At the eastern end of 125th Street, the Pathmark supermarket shut its doors in 2014, leaving behind a shady boarded-up storefront that occupies an entire block at the corner with Lexington Avenue. The closure has left 236 workers jobless and is making this part of Harlem virtually a food desert, as East Harlem residents are forced to travel further downtown to find any well-supplied supermarket.129 The land, once property of the East Harlem Abyssinian Triangle Limited Partnership, backed by the Abyssinian Development Corporation, was sold for $39 million to Extell Development Company, which according to rumors has planned to build luxury condos on the 69,000-square-foot site. No plans have yet been filed, however.130
As Pathmark has left 125th Street, a much more glamorous grocery store—and with it a much fancier clientele—is on its way to the strip.
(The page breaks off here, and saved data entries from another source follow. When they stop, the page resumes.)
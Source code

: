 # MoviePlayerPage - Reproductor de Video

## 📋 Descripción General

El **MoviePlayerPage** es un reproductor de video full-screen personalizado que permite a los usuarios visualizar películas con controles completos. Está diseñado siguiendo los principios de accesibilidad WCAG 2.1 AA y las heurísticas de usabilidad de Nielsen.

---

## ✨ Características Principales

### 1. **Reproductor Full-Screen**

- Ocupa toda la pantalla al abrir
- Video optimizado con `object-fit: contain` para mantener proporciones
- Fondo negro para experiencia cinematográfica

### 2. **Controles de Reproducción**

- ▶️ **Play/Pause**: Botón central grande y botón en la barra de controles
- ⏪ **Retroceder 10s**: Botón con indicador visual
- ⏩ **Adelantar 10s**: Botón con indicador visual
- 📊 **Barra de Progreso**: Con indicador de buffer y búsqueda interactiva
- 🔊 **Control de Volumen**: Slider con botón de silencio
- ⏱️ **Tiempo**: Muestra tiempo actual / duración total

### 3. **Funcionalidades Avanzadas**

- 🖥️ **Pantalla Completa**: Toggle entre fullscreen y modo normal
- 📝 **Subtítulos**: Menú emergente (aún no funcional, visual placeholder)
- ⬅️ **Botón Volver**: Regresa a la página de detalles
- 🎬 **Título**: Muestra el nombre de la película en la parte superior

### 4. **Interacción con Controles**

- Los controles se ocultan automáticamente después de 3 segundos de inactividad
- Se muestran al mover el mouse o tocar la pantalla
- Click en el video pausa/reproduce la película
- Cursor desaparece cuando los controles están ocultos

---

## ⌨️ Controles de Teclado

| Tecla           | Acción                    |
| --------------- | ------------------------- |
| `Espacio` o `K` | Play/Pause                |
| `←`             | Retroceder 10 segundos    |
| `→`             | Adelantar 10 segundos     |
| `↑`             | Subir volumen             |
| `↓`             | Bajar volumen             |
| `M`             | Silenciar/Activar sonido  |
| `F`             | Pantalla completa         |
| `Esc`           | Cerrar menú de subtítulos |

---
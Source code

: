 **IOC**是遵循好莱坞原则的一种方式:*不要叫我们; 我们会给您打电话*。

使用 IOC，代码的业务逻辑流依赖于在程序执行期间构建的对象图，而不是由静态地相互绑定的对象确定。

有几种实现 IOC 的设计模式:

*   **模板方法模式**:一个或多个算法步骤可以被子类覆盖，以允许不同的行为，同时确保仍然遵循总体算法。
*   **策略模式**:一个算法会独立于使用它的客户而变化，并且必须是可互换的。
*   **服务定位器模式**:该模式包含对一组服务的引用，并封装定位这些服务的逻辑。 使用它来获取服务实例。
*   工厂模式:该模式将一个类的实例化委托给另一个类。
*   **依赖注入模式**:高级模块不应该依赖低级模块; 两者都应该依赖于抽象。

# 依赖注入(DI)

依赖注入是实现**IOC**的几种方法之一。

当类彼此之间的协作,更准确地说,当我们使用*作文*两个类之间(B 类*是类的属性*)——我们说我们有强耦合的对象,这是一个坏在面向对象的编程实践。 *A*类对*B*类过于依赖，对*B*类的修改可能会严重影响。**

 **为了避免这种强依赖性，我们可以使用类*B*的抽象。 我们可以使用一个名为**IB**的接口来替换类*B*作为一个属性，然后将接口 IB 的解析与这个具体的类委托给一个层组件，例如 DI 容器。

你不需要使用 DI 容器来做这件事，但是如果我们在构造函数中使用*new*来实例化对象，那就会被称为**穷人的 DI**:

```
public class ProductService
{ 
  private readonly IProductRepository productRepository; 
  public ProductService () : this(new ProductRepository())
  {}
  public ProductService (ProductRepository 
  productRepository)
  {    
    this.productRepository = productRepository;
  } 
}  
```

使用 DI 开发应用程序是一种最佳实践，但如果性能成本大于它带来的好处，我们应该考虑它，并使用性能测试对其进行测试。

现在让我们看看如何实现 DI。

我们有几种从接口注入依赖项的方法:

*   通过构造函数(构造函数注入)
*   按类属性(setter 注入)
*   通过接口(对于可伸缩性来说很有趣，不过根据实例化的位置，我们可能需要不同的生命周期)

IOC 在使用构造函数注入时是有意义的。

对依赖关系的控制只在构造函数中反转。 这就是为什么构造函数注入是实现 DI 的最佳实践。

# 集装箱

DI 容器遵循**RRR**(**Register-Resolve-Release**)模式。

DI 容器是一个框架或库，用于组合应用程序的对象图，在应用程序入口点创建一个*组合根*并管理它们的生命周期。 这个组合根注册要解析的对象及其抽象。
Whole Foods, the high-end grocery chain that is rightfully considered the pièce de résistance of gentrification, and a solid indicator of neighborhood affluence, will be the anchor of a five-story glassy retail development at 125th Street and Lenox Avenue.
Not far, near the intersection with 5th Avenue, Bed Bath & Beyond and WeWork will be the anchors of a new 130,000-square-foot building at 5-15 West 125th, which should be topped by 30 residential rental units.
In the 1980s, when Harlem was to the American public nothing more than one of the most infamous ghettos in the country, urban scholars Richard Schaffer and Neil Smith called it “a supreme test for the gentrification process.”131 After 40 years of relentless creative destruction, it’s fair to say that gentrification has passed the test, especially in the blocks around 125th Street, a neighborhood that has changed at lightning speed. Today, the homologating force of corporate retail is compromising the community’s uniqueness and, according to some observers, even jeopardizing its potential as a tourist destination. In 2012, the executive director of the Harlem Business Alliance told the New York Daily News: “The risk of a homogenized, cookie-cutter landscape filled with chains is that we become less interesting: We’re not there yet, but we’re near the tipping point.”132 Today, the tipping point has clearly been reached. Subway, Applebee’s, McDonald’s, Dunkin Donuts, Old Navy, H&M, CVS, and Starbucks dominate a completely revolutionized physical, social, and symbolic space, and the “Main Street of Black America” is morphing before our very eyes into just another main street of American franchise. Assisted by rezoning and branding, the steadfast forces of corporate capital have managed to penetrate almost every corner of the famed thoroughfare in their relentless struggle to conquer Harlem and to extract profit from it.